The Highlands and Islands superfast broadband project is the largest rural broadband project in the UK. The project is also one where of the four main bidders for BDUK projects, Cable and Wireless, Fujitsu, Commendium and BT, only BT remains in the running.
Costs for the project are likely to run into the £200m to £300m region, with funding coming from both public and private sectors. The contract signing is expected to take place in August 2012, with hopefully rough implementation details appearing after then, the most likely solution will be a mixture of FTTC/FTTP/fixed wireless and satellite services. If the costs of full fibre are considered then it is unlikely that this will be limited in its deployment, the population to be covered is some 380,000 people spread over some 38,500 sq km.
This is not the first investment in broadband in this area, the £70m Pathfinder North project provided basic broadband services to a number of remote areas, also back in 2005 there was the Broadband For Scotland project that helped BT install basic 0.5 to 2 Mbps at some 230 exchanges, and the more limited Exchange Activate (0.5Mbps) product at another 148 exchanges. Upgrades since 2005 have resulted in many speeds improving for those with lines short enough to run faster (rate adaptive means that 2Mbps should be possible on around 5.5km of telephone cable).
If BT does remain the sole bidder and wins the contract, there will be widespread criticism, but it seems the numbers don't stack up for other commercial operators, and for communities that wish to go it alone, then nothing is stopping them ignoring BT and installing their own solution, other than the cost of doing so.
Some of the problems in raising investment for broadband improvements are highlighted by an economists comments on the Virgin Media speed upgrades.
"I am a Virgin Media customer, and years ago they offered a 2Mb deal. It worked well and I was quite content. Then they increased the speed to 5Mb, and I didn't notice. Then they increased it again to 10Mb, and I didn't notice that either. So I am certain I won't notice the increase to 20Mb, just as I wouldn't notice an increase in my car's top speed."

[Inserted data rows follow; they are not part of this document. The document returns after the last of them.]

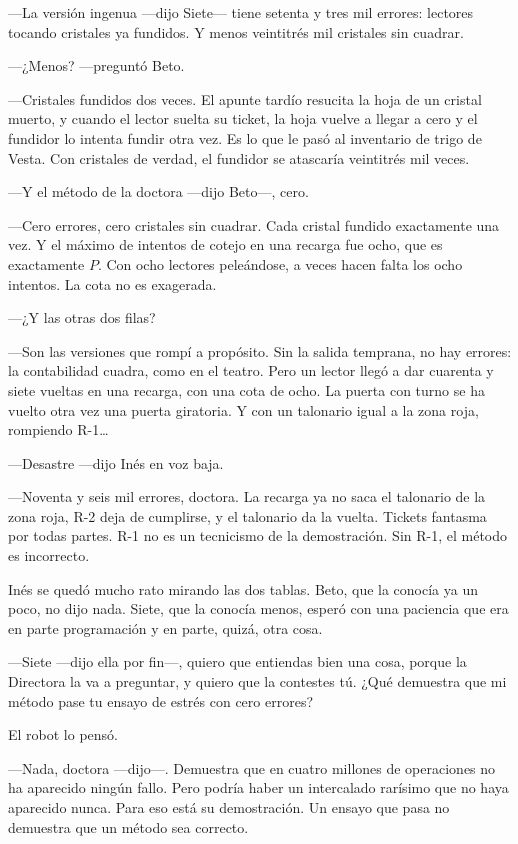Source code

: ---La versión ingenua ---dijo Siete--- tiene setenta y tres mil errores: lectores tocando cristales ya fundidos. Y menos veintitrés mil cristales sin cuadrar.

---¿Menos? ---preguntó Beto.

---Cristales fundidos dos veces. El apunte tardío resucita la hoja de un cristal muerto, y cuando el lector suelta su ticket, la hoja vuelve a llegar a cero y el fundidor lo intenta fundir otra vez. Es lo que le pasó al inventario de trigo de Vesta. Con cristales de verdad, el fundidor se atascaría veintitrés mil veces.

---Y el método de la doctora ---dijo Beto---\nobreak, cero.

---Cero errores, cero cristales sin cuadrar. Cada cristal fundido exactamente una vez. Y el máximo de intentos de cotejo en una recarga fue ocho, que es exactamente $P$. Con ocho lectores peleándose, a veces hacen falta los ocho intentos. La cota no es exagerada.

---¿Y las otras dos filas?

---Son las versiones que rompí a propósito. Sin la salida temprana, no hay errores: la contabilidad cuadra, como en el teatro. Pero un lector llegó a dar cuarenta y siete vueltas en una recarga, con una cota de ocho. La puerta con turno se ha vuelto otra vez una puerta giratoria. Y con un talonario igual a la zona roja, rompiendo R-1\ldots

---Desastre ---dijo Inés en voz baja.

---Noventa y seis mil errores, doctora. La recarga ya no saca el talonario de la zona roja, R-2 deja de cumplirse, y el talonario da la vuelta. Tickets fantasma por todas partes. R-1 no es un tecnicismo de la demostración. Sin R-1, el método es incorrecto.

\escena
Inés se quedó mucho rato mirando las dos tablas. Beto, que la conocía ya un poco, no dijo nada. Siete, que la conocía menos, esperó con una paciencia que era en parte programación y en parte, quizá, otra cosa.

---Siete ---dijo ella por fin---\nobreak, quiero que entiendas bien una cosa, porque la Directora la va a preguntar, y quiero que la contestes tú. ¿Qué demuestra que mi método pase tu ensayo de estrés con cero errores?

El robot lo pensó.

---Nada, doctora ---dijo---\nobreak. Demuestra que en cuatro millones de operaciones no ha aparecido ningún fallo. Pero podría haber un intercalado rarísimo que no haya aparecido nunca. Para eso está su demostración. Un ensayo que pasa no demuestra que un método sea correcto.

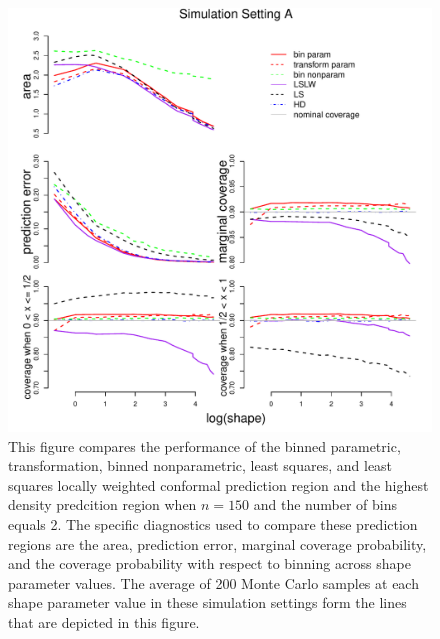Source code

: \documentclass[11pt]{article}\usepackage[]{graphicx}\usepackage[]{color}
\makeatletter
\def\maxwidth{ %
  \ifdim\Gin@nat@width>\linewidth
    \linewidth
  \else
    \Gin@nat@width
  \fi
}
\newenvironment{knitrout}{}{} %
\makeatother
\begin{document}
\newpage
\begin{figure}[h!]
\begin{center}
\begin{knitrout}
\color{fgcolor}
\includegraphics[width=\maxwidth]{figure/Fig-gamma-150-1} 

\end{knitrout}
\end{center}
\caption{This figure compares the performance of the 
  binned parametric,
  transformation, 
  binned nonparametric,
  least squares, and 
  least squares locally weighted conformal prediction region and the 
  highest density predcition region when $n = 150$ and the number of bins 
  equals 2.  
  The specific diagnostics used to compare these prediction regions are the 
    area,
    prediction error, 
    marginal coverage probability,
    and the coverage probability with respect to binning  
    across shape parameter values.
  The average of 200 Monte Carlo samples at each shape parameter value in 
  these simulation settings form the lines that are depicted in this figure.}
\label{Fig:gamma.150}
\end{figure}
\end{document}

Chief Economist at CentreForum think tank
Of course comments like this ignore the problem that webpages are getting larger and more graphically heavy, the amount of interactive content and video is increasing too. The situation is akin to the ship building industry in the 1950's the tools of the 1920's were sufficient to meet orders, but when other countries invested in newer shipbuilding technology that then undercut UK shipyards price wise, the rapid decline took hold. The investment in broadband is not about being able to pay our car tax a few seconds quicker, but about ensuring the UK has the skills and businesses that will attract overseas investment.
Not sure that I follow the connection between improved broadband and increased UK investment.
Any business that relies on the Internet for its livelihood will have a leased Ethernet connection or some form of off-site hosting. There is no shortage of high-capacity connections to backbones.
The only people who need better broadband for hosting are geeks like me who insist on running their own services.
So, if I were an overseas company looking at setting-up in the UK, the standard of domestic broadband connections wouldn't even factor into my analysis.